- **How to complete this task**
The lines to return are those from the line holding "Now, let’s talk" through the last line of the entries below, both included, written exactly and without pictures.

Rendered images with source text

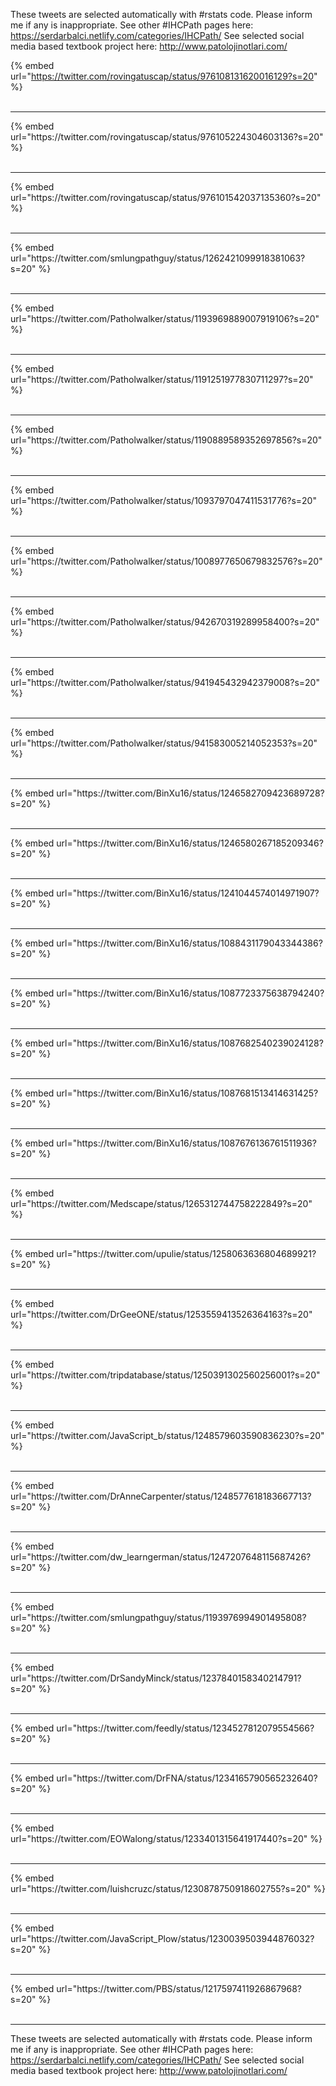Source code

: 

These tweets are selected automatically with #rstats code. Please inform me if any is inappropriate.
See other #IHCPath pages here: https://serdarbalci.netlify.com/categories/IHCPath/ 
See selected social media based textbook project here: http://www.patolojinotlari.com/

{% embed url="https://twitter.com/rovingatuscap/status/976108131620016129?s=20" %}<br>
<br>
<hr>
{% embed url="https://twitter.com/rovingatuscap/status/976105224304603136?s=20" %}<br>
<br>
<hr>
{% embed url="https://twitter.com/rovingatuscap/status/976101542037135360?s=20" %}<br>
<br>
<hr>
{% embed url="https://twitter.com/smlungpathguy/status/1262421099918381063?s=20" %}<br>
<br>
<hr>
{% embed url="https://twitter.com/Patholwalker/status/1193969889007919106?s=20" %}<br>
<br>
<hr>
{% embed url="https://twitter.com/Patholwalker/status/1191251977830711297?s=20" %}<br>
<br>
<hr>
{% embed url="https://twitter.com/Patholwalker/status/1190889589352697856?s=20" %}<br>
<br>
<hr>
{% embed url="https://twitter.com/Patholwalker/status/1093797047411531776?s=20" %}<br>
<br>
<hr>
{% embed url="https://twitter.com/Patholwalker/status/1008977650679832576?s=20" %}<br>
<br>
<hr>
{% embed url="https://twitter.com/Patholwalker/status/942670319289958400?s=20" %}<br>
<br>
<hr>
{% embed url="https://twitter.com/Patholwalker/status/941945432942379008?s=20" %}<br>
<br>
<hr>
{% embed url="https://twitter.com/Patholwalker/status/941583005214052353?s=20" %}<br>
<br>
<hr>
{% embed url="https://twitter.com/BinXu16/status/1246582709423689728?s=20" %}<br>
<br>
<hr>
{% embed url="https://twitter.com/BinXu16/status/1246580267185209346?s=20" %}<br>
<br>
<hr>
{% embed url="https://twitter.com/BinXu16/status/1241044574014971907?s=20" %}<br>
<br>
<hr>
{% embed url="https://twitter.com/BinXu16/status/1088431179043344386?s=20" %}<br>
<br>
<hr>
{% embed url="https://twitter.com/BinXu16/status/1087723375638794240?s=20" %}<br>
<br>
<hr>
{% embed url="https://twitter.com/BinXu16/status/1087682540239024128?s=20" %}<br>
<br>
<hr>
{% embed url="https://twitter.com/BinXu16/status/1087681513414631425?s=20" %}<br>
<br>
<hr>
{% embed url="https://twitter.com/BinXu16/status/1087676136761511936?s=20" %}<br>
<br>
<hr>
{% embed url="https://twitter.com/Medscape/status/1265312744758222849?s=20" %}<br>
<br>
<hr>
{% embed url="https://twitter.com/upulie/status/1258063636804689921?s=20" %}<br>
<br>
<hr>
{% embed url="https://twitter.com/DrGeeONE/status/1253559413526364163?s=20" %}<br>
<br>
<hr>
{% embed url="https://twitter.com/tripdatabase/status/1250391302560256001?s=20" %}<br>
<br>
<hr>
{% embed url="https://twitter.com/JavaScript_b/status/1248579603590836230?s=20" %}<br>
<br>
<hr>
{% embed url="https://twitter.com/DrAnneCarpenter/status/1248577618183667713?s=20" %}<br>
<br>
<hr>
{% embed url="https://twitter.com/dw_learngerman/status/1247207648115687426?s=20" %}<br>
<br>
<hr>
{% embed url="https://twitter.com/smlungpathguy/status/1193976994901495808?s=20" %}<br>
<br>
<hr>
{% embed url="https://twitter.com/DrSandyMinck/status/1237840158340214791?s=20" %}<br>
<br>
<hr>
{% embed url="https://twitter.com/feedly/status/1234527812079554566?s=20" %}<br>
<br>
<hr>
{% embed url="https://twitter.com/DrFNA/status/1234165790565232640?s=20" %}<br>
<br>
<hr>
{% embed url="https://twitter.com/EOWalong/status/1233401315641917440?s=20" %}<br>
<br>
<hr>
{% embed url="https://twitter.com/luishcruzc/status/1230878750918602755?s=20" %}<br>
<br>
<hr>
{% embed url="https://twitter.com/JavaScript_Plow/status/1230039503944876032?s=20" %}<br>
<br>
<hr>
{% embed url="https://twitter.com/PBS/status/1217597411926867968?s=20" %}<br>
<br>
<hr>


These tweets are selected automatically with #rstats code. Please inform me if any is inappropriate.
See other #IHCPath pages here: https://serdarbalci.netlify.com/categories/IHCPath/ 
See selected social media based textbook project here: http://www.patolojinotlari.com/
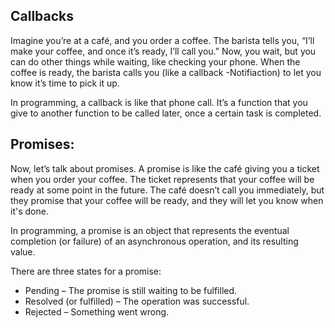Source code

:## Callbacks
Imagine you’re at a café, and you order a coffee. The barista tells you, “I’ll make your coffee, and once it’s ready, I’ll call you.”
Now, you wait, but you can do other things while waiting, like checking your phone. When the coffee is ready, the barista calls you (like a callback -Notifiaction) 
to let you know it’s time to pick it up.

In programming, a callback is like that phone call. It’s a function that you give to another function to be called later, once a certain task is completed.

## Promises:
Now, let’s talk about promises. A promise is like the café giving you a ticket when you order your coffee. The ticket represents that your coffee will be ready at some point in the future. The café doesn’t call you immediately, but they promise that your coffee will be ready, and they will let you know when it's done.

In programming, a promise is an object that represents the eventual completion (or failure) of an asynchronous operation, and its resulting value.

There are three states for a promise:

- Pending – The promise is still waiting to be fulfilled. <br>
- Resolved (or fulfilled) – The operation was successful. <br>
- Rejected – Something went wrong.
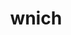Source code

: ---
title: wnich
github: https://github.com/wnich
mode: light
transition: 1s
score: 78.0
archetype:
- Badges | Tags | Icons
---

- **Problem solution**
Now, let’s talk about promises. A promise is like the café giving you a ticket when you order your coffee. The ticket represents that your coffee will be ready at some point in the future. The café doesn’t call you immediately, but they promise that your coffee will be ready, and they will let you know when it's done.

In programming, a promise is an object that represents the eventual completion (or failure) of an asynchronous operation, and its resulting value.

There are three states for a promise:

- Pending – The promise is still waiting to be fulfilled. <br>
- Resolved (or fulfilled) – The operation was successful. <br>
- Rejected – Something went wrong.
Source code

: ---
title: wnich
github: https://github.com/wnich
mode: light
transition: 1s
score: 78.0
archetype:
- Badges | Tags | Icons
---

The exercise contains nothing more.